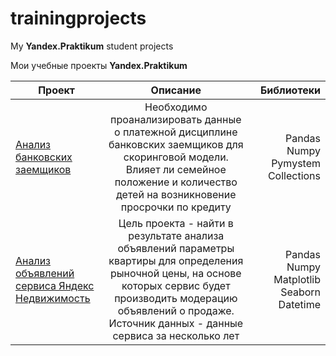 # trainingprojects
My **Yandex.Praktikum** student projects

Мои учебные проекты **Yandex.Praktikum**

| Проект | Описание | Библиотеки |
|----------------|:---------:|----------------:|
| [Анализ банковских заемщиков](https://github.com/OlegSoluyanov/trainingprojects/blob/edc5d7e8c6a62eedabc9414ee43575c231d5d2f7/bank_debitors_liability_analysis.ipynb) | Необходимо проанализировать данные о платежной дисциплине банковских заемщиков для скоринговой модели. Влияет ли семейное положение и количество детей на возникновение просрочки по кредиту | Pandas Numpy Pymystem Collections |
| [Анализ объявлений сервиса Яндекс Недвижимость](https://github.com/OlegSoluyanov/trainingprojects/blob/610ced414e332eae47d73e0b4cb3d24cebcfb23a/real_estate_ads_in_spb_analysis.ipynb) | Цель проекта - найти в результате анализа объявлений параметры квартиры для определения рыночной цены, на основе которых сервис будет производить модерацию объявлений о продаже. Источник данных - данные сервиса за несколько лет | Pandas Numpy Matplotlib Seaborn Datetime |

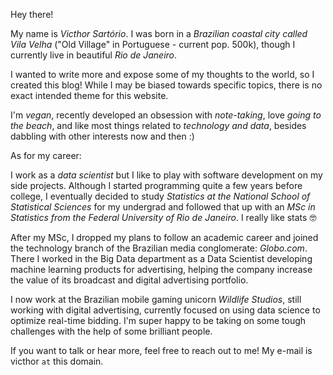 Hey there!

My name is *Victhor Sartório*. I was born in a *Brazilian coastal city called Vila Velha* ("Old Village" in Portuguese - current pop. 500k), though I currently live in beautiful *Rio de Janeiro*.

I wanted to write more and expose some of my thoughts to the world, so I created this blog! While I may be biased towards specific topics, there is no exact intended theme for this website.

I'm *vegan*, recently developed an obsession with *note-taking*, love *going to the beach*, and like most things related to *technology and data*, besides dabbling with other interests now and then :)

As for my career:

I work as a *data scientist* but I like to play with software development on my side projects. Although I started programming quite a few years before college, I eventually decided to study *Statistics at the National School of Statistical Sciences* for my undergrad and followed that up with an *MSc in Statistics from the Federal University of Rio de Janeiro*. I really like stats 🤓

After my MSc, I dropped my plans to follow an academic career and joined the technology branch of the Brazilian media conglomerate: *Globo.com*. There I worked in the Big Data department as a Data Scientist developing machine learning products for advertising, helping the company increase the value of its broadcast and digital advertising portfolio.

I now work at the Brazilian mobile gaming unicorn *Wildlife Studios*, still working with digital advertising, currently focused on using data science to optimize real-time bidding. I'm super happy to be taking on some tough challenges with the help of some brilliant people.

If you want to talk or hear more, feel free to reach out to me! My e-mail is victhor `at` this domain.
########
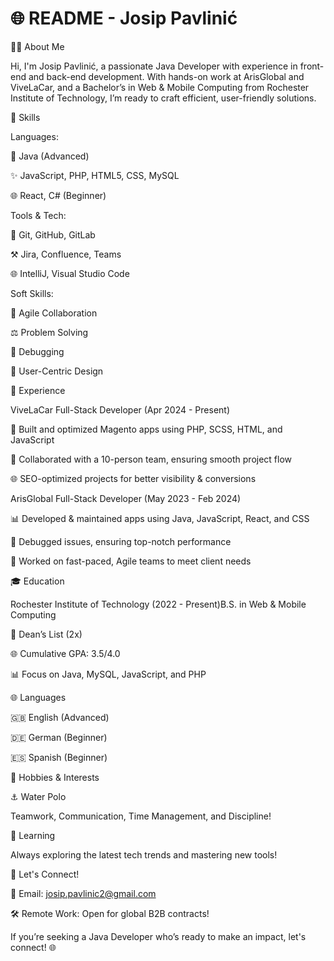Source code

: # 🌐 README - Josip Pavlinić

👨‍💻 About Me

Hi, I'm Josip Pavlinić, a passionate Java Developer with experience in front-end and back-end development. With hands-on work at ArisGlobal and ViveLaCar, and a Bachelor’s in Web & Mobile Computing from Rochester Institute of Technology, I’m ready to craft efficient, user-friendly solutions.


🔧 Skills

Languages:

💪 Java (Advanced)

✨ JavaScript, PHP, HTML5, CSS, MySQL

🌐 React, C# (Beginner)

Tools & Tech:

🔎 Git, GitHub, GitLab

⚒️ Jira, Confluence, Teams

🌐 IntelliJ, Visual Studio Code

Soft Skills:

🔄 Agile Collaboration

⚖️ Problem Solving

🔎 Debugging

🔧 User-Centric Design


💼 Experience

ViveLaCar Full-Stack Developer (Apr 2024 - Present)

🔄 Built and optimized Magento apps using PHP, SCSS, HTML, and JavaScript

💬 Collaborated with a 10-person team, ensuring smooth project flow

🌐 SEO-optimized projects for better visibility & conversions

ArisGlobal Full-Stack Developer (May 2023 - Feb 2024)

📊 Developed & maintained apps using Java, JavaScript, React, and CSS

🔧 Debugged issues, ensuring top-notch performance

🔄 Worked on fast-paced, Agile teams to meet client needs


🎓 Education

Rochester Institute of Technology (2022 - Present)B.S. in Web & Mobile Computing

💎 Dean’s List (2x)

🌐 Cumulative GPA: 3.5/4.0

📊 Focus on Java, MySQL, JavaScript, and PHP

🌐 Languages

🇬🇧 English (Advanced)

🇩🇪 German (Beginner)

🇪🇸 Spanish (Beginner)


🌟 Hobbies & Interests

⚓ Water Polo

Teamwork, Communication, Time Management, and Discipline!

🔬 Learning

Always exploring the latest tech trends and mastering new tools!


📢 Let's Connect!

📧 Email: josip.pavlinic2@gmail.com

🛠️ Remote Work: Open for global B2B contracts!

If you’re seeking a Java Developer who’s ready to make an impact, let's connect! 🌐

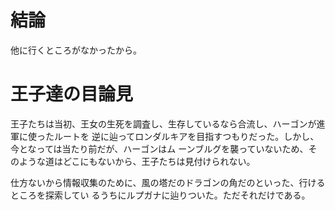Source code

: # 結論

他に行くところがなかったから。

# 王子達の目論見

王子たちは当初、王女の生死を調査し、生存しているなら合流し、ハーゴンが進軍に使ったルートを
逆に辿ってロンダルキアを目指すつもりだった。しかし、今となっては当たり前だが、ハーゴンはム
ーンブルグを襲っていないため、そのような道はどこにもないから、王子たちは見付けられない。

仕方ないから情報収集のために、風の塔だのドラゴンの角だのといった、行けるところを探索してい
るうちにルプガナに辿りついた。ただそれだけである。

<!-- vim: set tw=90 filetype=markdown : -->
########
In the entries above, find the line with "Teamwork, Communication, Time" and the line with "<!-- vim: set tw=90 filetype=markdown : -->". Write out exactly those two lines and every line between them, pictures excluded.

Teamwork, Communication, Time Management, and Discipline!

🔬 Learning

Always exploring the latest tech trends and mastering new tools!


📢 Let's Connect!

📧 Email: josip.pavlinic2@gmail.com

🛠️ Remote Work: Open for global B2B contracts!

If you’re seeking a Java Developer who’s ready to make an impact, let's connect! 🌐

Source code

: # 結論

他に行くところがなかったから。

# 王子達の目論見

王子たちは当初、王女の生死を調査し、生存しているなら合流し、ハーゴンが進軍に使ったルートを
逆に辿ってロンダルキアを目指すつもりだった。しかし、今となっては当たり前だが、ハーゴンはム
ーンブルグを襲っていないため、そのような道はどこにもないから、王子たちは見付けられない。

仕方ないから情報収集のために、風の塔だのドラゴンの角だのといった、行けるところを探索してい
るうちにルプガナに辿りついた。ただそれだけである。

<!-- vim: set tw=90 filetype=markdown : -->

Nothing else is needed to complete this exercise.